Arthur hums encouragingly in reply and he has to stop himself from smiling because it’s all just so achingly familiar in a way he never really appreciates. It’s strange how kissing Merlin has somehow made him aware of how fragile they are. 

“You should read it,” Merlin says between bites. “I’ll bring a copy for you next time.”

Leaning against the desk, Arthur looks at him with an amused smile. “Are you allowed to give out freebies like that? You’ll drive Gaius out of business.”

Merlin rolls his eyes. “Obviously I bought a copy for my own and I’m lending it to you. Prat.”

“Maybe I’d consider reading the books you give me if you butter me up first instead of insulting me,” Arthur suggests, scooping out another bit of food. “Come on, how about an ode to Arthur Pendragon?”

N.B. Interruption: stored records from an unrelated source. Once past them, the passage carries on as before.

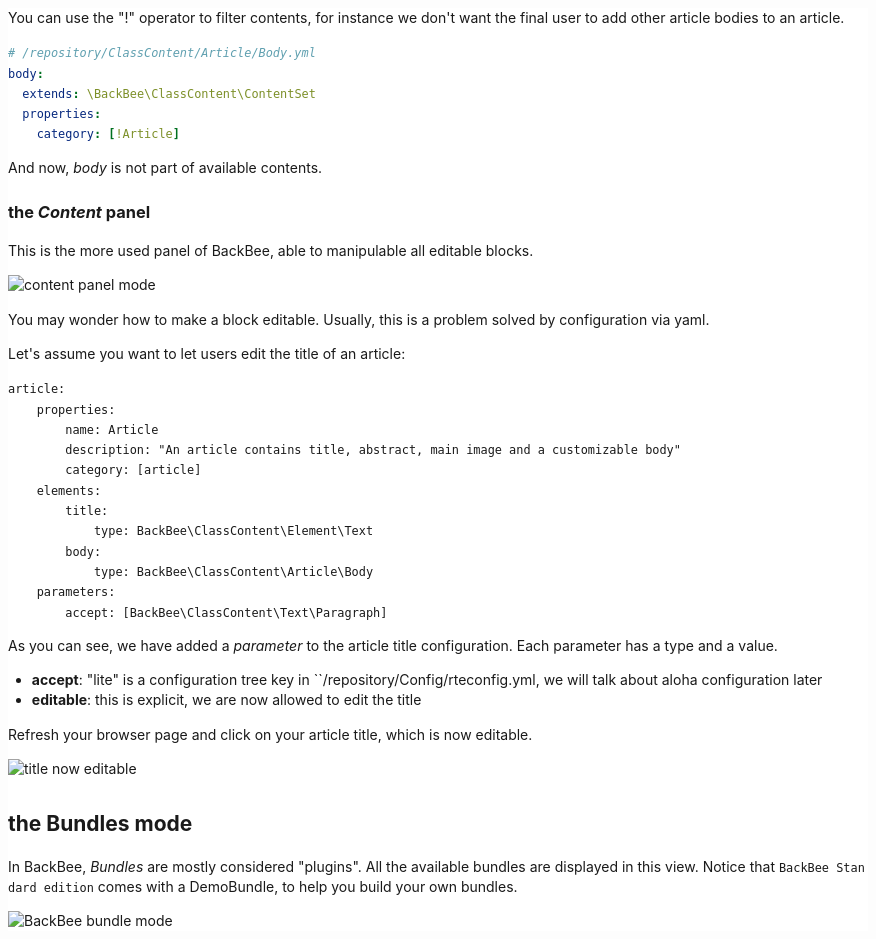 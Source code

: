 You can use the "!" operator to filter contents, for instance we don't want the final user to add other article bodies to an article.

```yml
# /repository/ClassContent/Article/Body.yml
body:
  extends: \BackBee\ClassContent\ContentSet
  properties:
    category: [!Article]
```

And now, *body* is not part of available contents.

### the *Content* panel

This is the more used panel of BackBee, able to manipulable all editable blocks.

![content panel mode](http://i.imgur.com/gJmD8wL.png "content panel mode")

You may wonder how to make a block editable. Usually, this is a problem solved
by configuration via yaml.

Let's assume you want to let users edit the title of an article:

    article:
        properties:
            name: Article
            description: "An article contains title, abstract, main image and a customizable body"
            category: [article]
        elements:
            title:
                type: BackBee\ClassContent\Element\Text
            body:
                type: BackBee\ClassContent\Article\Body
        parameters:
            accept: [BackBee\ClassContent\Text\Paragraph]

As you can see, we have added a *parameter* to the article title configuration. Each parameter has a type and a value.

* **accept**:  "lite" is a configuration tree key in ``/repository/Config/rteconfig.yml, we will talk about aloha configuration later
*  **editable**: this is explicit, we are now allowed to edit the title

Refresh your browser page and click on your article title, which is now editable.

![title now editable](http://i.imgur.com/XhNPR5v.png "title now editable")

## the **Bundles** mode
In BackBee, *Bundles* are mostly considered "plugins". All the available bundles are displayed in this view.
Notice that ``BackBee Standard edition`` comes with a DemoBundle, to help you build your own bundles.

![BackBee bundle mode](http://i.imgur.com/kLg6UP6.png "BackBee bundle mode")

Merlin scoffs so violently that Arthur almost thinks he’s choked on his lunch. 

“I would, but if your head gets any bigger you’ll be spending the rest of your life tipping forwards.”

“You just can’t find anything that rhymes with Arthur.”

“Can you?”

“Here’s my mate, Arthur. He’s hot, durr,” Arthur suggests and Merlin starts laughing so hard he’s leaning out of his chair, folding in on himself. 

“Let’s see you do any better,” Arthur says, trying to sound indignant even though he’s soaking in the way Merlin’s odd tinkling laughter fills the air around him. 

“Okay, okay. Let me think,” Merlin says and he immediately shifts into an expression of focus. He’s swivelling back and forth, his shoes tapping against the wheels of the office chair. “Ode to Arthur, he’s a prat. Dumb like fur, that’s where it’s at.”

“Really, Merlin,” Arthur says, his lips twitching. “That’s what you’re going with?”

“My finest work, if I may say so.”

“That’s a sad thought.”

Merlin smiles and scratches his neck absently. “I guess we should be glad I’m just selling the books and not writing them.”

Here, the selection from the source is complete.